Si el artesanado daba vida a buena parte de la diversidad social urbana, otras procedían del comercio, la política y la religión, actividades que se concentraban en las ciudades. Los grupos de mercaderes y financieros poderosos no participaban como tales en el poder político pero eran los notables de la sociedad urbana (a'yan), a los que más de una vez apelaba el poder, organizado en el seno de la burocracia y del ejército que rodeaban al califa o al emir; sus altos cargos eran una aristocracia (jassa) no hereditaria sino de función, aunque cabe suponer que los lazos profesionales y familiares harían de ella un grupo relativamente estable en sus componentes. La vinculación y circulación de personas entre el mundo del comercio y el de la religión y de la ley era, por lo que parece, más frecuente: los grupos de ulemas, faquíes, cadíes, incluso algunos sufíes, tenían el prestigio que daba el hecho de ser el núcleo principal en torno al que tomaba conciencia de sí misma y sentido de identidad la sociedad en su conjunto; muchos de sus nombres y creaciones profesionales han llegado a nuestros días a través de los diccionarios biográficos escritos entonces, puesto que se refieren sobre todo a ellos. Pero hasta el siglo XI no comenzó a haber centros de estudios religiosos superiores o madrazas anejos a mezquitas mayores donde se institucionalizaran las funciones de algunos miembros de aquella aristocracia intelectual.

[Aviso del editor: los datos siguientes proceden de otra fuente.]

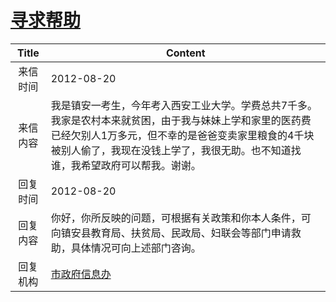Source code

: # <a href="http://www.shangluo.gov.cn/zmhd/ldxxxx.jsp?urltype=leadermail.LeaderMailContentUrl&wbtreeid=1112&leadermailid=1354">寻求帮助</a>
| Title |                                                         Content                                                          |
|:-----:|--------------------------------------------------------------------------------------------------------------------------|
| 来信时间  | 2012-08-20                                                                                                               |
| 来信内容  | 我是镇安一考生，今年考入西安工业大学。学费总共7千多。我家是农村本来就贫困，由于我与妹妹上学和家里的医药费已经欠别人1万多元，但不幸的是爸爸变卖家里粮食的4千块被别人偷了，我现在没钱上学了，我很无助。也不知道找谁，我希望政府可以帮我。谢谢。 |
| 回复时间  | 2012-08-20                                                                                                               |
| 回复内容  | 你好，你所反映的问题，可根据有关政策和你本人条件，可向镇安县教育局、扶贫局、民政局、妇联会等部门申请救助，具体情况可向上述部门咨询。                                                       |
| 回复机构  | <a href="../../categories/agencies/市政府信息办.md">市政府信息办</a>                                                                 |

Los lazos de familia, vecindad y etnia, los aspectos profesionales y económicos, la relación con el poder y con la religión, no eran los únicos en crear estratificaciones y solidaridades de grupo dentro de las sociedades urbanas, que concentraban a mucha gente en poco espacio y estaban expuestas a problemas de orden público y a movimientos de presión que era preciso controlar o, si llegaba el caso, utilizar en las luchas por el poder. Hubo también fenómenos asociativos que mezclaron con frecuencia aspectos generacionales -se referían a la juventud masculina-, iniciáticos -similares en algunos aspectos a las cofradías- y para-militares, pues daban lugar a milicias y policías paralelas de barrio: de todo esto se encuentra en los ayyarun de Bagdad y otras ciudades iraquíes e iraníes y en los ahdat de las sirias, que, según algunos autores, se inspiraron en el modelo de los bandos o demes de Constantinopla y otras ciudades bizantinas en siglos anteriores. En momentos o tierras de dominio si´i, especialmente en el Egipto fatimí, algunas de aquellas corporaciones podían acentuar su carácter sectario, de iniciación religiosa secreta y resistencia oculta en medio de un poder y una sociedad considerados impíos.